## Task details
Go through the data below and return each line where the string "instrumen" appears.

** Records provided follows **

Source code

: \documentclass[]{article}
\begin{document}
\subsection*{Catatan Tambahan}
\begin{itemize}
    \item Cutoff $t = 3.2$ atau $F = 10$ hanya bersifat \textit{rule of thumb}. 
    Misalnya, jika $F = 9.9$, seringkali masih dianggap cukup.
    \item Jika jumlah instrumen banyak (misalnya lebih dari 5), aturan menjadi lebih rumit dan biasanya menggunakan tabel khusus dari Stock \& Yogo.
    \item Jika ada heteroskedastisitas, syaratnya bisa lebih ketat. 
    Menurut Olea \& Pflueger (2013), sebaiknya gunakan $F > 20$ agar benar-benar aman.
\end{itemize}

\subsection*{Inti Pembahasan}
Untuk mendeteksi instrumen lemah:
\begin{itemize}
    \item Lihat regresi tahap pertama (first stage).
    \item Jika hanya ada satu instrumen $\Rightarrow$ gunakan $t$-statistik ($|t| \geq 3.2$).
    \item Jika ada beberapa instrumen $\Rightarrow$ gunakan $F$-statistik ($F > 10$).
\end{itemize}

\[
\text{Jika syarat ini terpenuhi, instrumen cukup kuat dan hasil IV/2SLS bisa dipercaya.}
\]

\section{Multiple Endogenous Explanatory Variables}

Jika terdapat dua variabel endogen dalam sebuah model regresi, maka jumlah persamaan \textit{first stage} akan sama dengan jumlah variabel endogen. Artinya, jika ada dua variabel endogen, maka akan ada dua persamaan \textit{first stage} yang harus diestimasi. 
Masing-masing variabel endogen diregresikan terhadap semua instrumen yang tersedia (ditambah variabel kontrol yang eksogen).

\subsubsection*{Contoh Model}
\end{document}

** End of Records provided **
** Records provided follows **

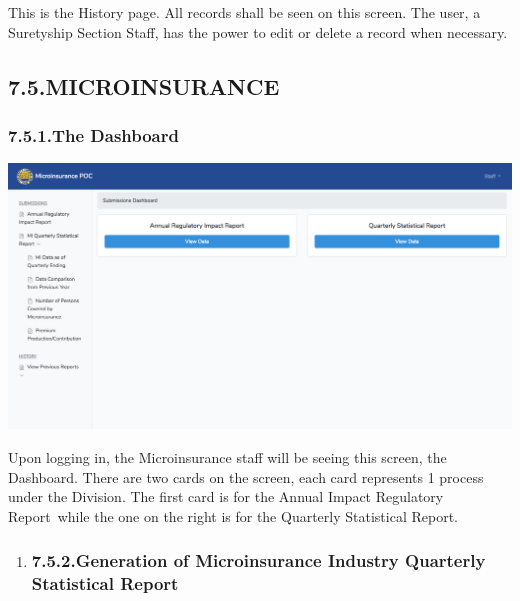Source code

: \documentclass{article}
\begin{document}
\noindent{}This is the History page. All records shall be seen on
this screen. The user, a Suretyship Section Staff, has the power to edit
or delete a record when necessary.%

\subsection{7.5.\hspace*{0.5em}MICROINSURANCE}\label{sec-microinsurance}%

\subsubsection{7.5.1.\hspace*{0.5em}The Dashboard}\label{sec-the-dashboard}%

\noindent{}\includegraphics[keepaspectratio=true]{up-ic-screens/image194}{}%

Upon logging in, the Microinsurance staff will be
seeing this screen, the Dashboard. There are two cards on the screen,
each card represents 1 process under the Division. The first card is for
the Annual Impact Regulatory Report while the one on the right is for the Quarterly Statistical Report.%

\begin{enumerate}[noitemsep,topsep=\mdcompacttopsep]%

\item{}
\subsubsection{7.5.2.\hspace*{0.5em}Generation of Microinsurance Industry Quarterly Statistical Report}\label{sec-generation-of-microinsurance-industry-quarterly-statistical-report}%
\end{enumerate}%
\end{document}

** End of Records provided **

## Task output
    \item Jika jumlah instrumen banyak (misalnya lebih dari 5), aturan menjadi lebih rumit dan biasanya menggunakan tabel khusus dari Stock \& Yogo.
Untuk mendeteksi instrumen lemah:
    \item Jika hanya ada satu instrumen $\Rightarrow$ gunakan $t$-statistik ($|t| \geq 3.2$).
    \item Jika ada beberapa instrumen $\Rightarrow$ gunakan $F$-statistik ($F > 10$).
\text{Jika syarat ini terpenuhi, instrumen cukup kuat dan hasil IV/2SLS bisa dipercaya.}
Masing-masing variabel endogen diregresikan terhadap semua instrumen yang tersedia (ditambah variabel kontrol yang eksogen).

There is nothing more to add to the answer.